Peki ne olduda anaerkil bir toplumken , ataerkil bir toplum haline geldik…

İlk  kalemi  tutup  resim çizdiğimiz o   çocukluk yıllarına götüreyim sizi…Hatırlarsanız hepimizin  yaptığı resim hemen hemen aynı olurdu. Bacası tüten bir ev  ve yanında da heybetli mi heybetli  koca bir ağaç  ...Çizdiğimiz  ağaç kışın sarı sarı  yapraklar  döken  yazında yeşeren kayına benzemiyor muydu  sizcede?

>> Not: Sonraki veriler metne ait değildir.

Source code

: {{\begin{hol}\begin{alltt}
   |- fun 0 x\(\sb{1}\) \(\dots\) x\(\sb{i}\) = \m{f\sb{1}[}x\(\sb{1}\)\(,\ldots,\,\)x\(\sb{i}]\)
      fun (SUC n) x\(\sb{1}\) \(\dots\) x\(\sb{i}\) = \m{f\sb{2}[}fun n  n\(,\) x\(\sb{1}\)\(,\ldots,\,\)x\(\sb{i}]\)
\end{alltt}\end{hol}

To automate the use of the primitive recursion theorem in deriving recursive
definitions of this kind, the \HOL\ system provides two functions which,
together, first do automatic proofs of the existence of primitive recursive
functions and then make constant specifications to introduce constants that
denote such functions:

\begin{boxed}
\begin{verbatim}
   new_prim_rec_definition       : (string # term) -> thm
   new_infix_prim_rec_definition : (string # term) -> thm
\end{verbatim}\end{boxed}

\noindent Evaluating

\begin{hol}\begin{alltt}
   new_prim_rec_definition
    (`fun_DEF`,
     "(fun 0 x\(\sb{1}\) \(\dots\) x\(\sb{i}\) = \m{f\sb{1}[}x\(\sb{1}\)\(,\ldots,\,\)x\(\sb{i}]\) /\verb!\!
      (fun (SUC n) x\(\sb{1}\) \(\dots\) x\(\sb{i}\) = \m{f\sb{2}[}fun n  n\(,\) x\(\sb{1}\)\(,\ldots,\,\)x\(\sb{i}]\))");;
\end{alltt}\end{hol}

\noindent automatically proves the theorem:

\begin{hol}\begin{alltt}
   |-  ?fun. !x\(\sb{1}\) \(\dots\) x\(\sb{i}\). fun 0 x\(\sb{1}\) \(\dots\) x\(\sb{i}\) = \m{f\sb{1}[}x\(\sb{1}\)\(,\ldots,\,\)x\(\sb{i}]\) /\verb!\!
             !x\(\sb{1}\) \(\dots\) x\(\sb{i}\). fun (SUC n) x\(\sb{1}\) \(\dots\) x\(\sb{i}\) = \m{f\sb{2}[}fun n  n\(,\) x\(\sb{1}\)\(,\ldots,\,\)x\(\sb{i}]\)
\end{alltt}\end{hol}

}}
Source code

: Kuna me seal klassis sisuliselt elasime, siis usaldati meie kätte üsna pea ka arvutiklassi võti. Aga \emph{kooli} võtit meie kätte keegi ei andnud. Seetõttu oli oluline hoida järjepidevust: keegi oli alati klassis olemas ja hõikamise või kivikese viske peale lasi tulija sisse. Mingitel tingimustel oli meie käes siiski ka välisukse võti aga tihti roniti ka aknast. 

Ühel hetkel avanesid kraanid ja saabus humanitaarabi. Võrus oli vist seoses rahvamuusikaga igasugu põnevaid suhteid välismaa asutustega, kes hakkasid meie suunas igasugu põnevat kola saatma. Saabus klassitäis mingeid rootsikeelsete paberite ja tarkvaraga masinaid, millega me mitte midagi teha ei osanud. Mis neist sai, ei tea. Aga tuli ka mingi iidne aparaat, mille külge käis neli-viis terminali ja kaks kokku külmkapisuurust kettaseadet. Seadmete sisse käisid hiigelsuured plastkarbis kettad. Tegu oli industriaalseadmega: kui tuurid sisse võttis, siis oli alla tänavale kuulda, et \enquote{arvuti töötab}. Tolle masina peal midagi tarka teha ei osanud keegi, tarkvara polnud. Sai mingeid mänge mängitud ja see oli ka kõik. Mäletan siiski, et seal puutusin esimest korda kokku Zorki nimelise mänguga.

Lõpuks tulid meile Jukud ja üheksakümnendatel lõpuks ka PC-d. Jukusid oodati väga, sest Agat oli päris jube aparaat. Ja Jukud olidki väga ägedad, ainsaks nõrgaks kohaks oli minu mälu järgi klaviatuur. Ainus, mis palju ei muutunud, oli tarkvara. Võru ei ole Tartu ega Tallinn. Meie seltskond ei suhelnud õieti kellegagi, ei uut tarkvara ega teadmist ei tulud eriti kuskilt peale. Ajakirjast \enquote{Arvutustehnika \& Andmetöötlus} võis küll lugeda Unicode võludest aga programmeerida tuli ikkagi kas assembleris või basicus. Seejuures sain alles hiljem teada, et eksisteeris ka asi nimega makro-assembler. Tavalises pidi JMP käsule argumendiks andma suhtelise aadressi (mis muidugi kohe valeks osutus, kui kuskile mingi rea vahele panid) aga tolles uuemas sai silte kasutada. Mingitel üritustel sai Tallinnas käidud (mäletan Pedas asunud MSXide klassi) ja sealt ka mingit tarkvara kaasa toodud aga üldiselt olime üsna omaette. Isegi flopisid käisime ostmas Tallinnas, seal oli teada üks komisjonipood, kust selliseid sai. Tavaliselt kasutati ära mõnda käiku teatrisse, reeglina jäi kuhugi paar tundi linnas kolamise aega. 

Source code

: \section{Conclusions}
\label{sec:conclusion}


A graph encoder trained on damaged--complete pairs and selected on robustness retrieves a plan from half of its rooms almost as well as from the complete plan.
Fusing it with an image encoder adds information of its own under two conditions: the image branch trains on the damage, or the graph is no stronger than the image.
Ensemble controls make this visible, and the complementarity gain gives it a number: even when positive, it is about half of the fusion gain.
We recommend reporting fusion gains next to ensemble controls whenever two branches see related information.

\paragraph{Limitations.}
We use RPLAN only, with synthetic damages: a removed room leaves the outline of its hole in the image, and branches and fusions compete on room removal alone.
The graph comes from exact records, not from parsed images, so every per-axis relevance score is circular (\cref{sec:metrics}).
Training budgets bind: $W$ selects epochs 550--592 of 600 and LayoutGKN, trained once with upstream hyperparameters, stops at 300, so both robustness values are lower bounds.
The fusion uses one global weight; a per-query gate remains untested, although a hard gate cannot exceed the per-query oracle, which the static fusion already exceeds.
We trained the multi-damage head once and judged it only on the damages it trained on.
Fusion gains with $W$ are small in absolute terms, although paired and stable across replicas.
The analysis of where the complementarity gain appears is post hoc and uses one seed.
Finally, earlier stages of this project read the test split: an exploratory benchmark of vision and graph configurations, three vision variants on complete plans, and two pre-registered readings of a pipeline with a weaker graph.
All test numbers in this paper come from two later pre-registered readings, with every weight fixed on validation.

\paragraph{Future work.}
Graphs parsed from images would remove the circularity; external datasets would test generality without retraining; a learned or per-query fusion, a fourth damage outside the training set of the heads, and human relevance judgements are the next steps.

Görünen  o ki, yüzyıllar geçse de  o  genler  hücrelerimize kadar işlemiş . Değişmez kimsenin de değiştirmeye gücü yetmez . Bir şekilde hayat bulacaklar .
Belkide ondandır    kadınlarımızın  kaybolan bu değeri  geri kazanmak için girdikleri  karmaşık çabaları…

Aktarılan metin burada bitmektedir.